--- WHAT THE TASK REQUIRES ---
Copy the lines below, beginning with the one that contains "current local boxes" and continuing through the final line, exactly as written and with no other lines.

----

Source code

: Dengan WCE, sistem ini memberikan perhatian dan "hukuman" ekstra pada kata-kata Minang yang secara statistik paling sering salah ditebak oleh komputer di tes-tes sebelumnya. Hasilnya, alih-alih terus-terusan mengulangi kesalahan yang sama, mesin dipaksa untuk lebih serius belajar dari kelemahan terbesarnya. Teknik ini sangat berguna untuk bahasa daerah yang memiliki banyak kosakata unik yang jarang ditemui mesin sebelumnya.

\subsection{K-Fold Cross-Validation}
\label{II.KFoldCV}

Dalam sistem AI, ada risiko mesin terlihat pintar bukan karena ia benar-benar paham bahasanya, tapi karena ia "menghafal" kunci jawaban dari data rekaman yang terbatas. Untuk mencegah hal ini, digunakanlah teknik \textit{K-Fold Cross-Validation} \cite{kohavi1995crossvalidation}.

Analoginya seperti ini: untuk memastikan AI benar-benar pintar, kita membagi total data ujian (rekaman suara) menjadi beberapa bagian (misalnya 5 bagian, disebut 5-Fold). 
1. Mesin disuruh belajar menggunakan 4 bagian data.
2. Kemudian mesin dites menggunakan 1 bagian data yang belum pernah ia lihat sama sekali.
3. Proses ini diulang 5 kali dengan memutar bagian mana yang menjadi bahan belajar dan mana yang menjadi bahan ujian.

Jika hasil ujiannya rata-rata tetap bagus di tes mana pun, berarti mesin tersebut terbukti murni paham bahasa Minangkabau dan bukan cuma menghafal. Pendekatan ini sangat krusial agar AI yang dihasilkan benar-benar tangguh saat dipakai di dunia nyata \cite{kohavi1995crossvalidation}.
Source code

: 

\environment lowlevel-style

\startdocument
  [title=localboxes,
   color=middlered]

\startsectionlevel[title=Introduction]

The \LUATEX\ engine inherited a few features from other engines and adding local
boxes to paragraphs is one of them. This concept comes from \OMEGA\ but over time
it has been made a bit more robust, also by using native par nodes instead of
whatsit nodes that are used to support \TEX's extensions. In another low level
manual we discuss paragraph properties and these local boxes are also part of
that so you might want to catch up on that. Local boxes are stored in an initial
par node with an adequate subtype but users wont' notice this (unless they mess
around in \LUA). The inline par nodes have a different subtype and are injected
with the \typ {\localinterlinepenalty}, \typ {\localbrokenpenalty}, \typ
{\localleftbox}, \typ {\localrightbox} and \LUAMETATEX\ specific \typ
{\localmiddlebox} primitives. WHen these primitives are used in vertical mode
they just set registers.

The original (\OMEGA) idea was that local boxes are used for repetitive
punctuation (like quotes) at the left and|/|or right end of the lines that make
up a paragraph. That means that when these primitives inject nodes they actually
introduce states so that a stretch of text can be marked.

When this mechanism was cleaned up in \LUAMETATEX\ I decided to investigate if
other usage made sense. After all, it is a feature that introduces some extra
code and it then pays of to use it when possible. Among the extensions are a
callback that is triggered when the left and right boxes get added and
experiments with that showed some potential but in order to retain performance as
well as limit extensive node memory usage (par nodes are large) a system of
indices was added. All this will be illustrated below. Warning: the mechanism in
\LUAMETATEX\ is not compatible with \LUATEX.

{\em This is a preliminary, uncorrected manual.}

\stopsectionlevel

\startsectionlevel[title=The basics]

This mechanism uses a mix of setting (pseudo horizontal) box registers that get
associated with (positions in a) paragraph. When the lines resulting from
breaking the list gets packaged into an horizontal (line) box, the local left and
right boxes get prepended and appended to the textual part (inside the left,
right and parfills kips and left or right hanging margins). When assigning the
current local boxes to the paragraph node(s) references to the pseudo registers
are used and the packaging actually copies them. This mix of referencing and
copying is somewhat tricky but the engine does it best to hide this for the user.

----

--- WRITTEN ANSWER ---
current local boxes to the paragraph node(s) references to the pseudo registers
are used and the packaging actually copies them. This mix of referencing and
copying is somewhat tricky but the engine does it best to hide this for the user.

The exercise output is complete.